SVC may be used to provide these functions to enhance existing installed storage or as part of a new storage deployment.

 

The goal of ESG Lab testing of the IBM SVC was to validate the fundamentals of network-based storage virtualization including ease of use and non-disruptive virtualization, data mobility and copy services.  The performance impact of SVC virtualization services and the capacity and availability enhancements introduced in SVC version 4.3 were also explored. ESG Lab found that the IBM SVC is a rock-solid, feature-rich platform that delivers on the promise of network based storage virtualization by reducing the complexity and cost of managing SAN attached storage.

ESG Lab Validation

ESG Lab validation of the SVC virtualization platform was performed at an IBM facility in Gaithersburg, Maryland.  The test bed used during the validation is shown in Figure 3 and is documented in the Appendix. Separate test beds used to test Metro and Global Mirroring are presented later in this report.

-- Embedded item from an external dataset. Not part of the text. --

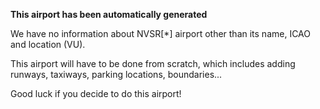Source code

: **This airport has been automatically generated**

We have no information about NVSR[*] airport other than its name, ICAO and location (VU).

This airport will have to be done from scratch, which includes adding runways, taxiways, parking locations, boundaries...

Good luck if you decide to do this airport!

SVC was used to provide storage virtualization services on each of the operating systems and storage systems shown here during the ESG Lab Validation.   Host Bus Adapters from QLogic and MDS switches from Cisco were used for SAN server connectivity and switching.  The IBM SDD multi-path driver, which is provided at no extra charge with SVC, was used for a fault tolerant connection between servers and the SAN fabric for all of the operating systems tested, except for VMware, where the native multi-path driver built into VMware ESX was used.

 

Since SVC was first announced in 2003, IBM has been committed to expanding the interoperability of SVC.  The breadth and depth of the test bed used during the ESG Lab Validation represents a fraction of the servers, operating systems, host bus adapters, switches and storage systems supported by SVC.  A complete list of the hardware, firmware and driver levels supported by IBM is available on the IBM support website.[3]

Getting Started

SVC appliances are logically configured in-band between servers and SAN attached storage. Physically introducing SVC into an existing SAN environment is performed in two steps:

1. Run FC cables between the SVC appliances and a SAN switch.
2. Add the SVC to the server and storage to the Fibre Channel zones that you would like to manage.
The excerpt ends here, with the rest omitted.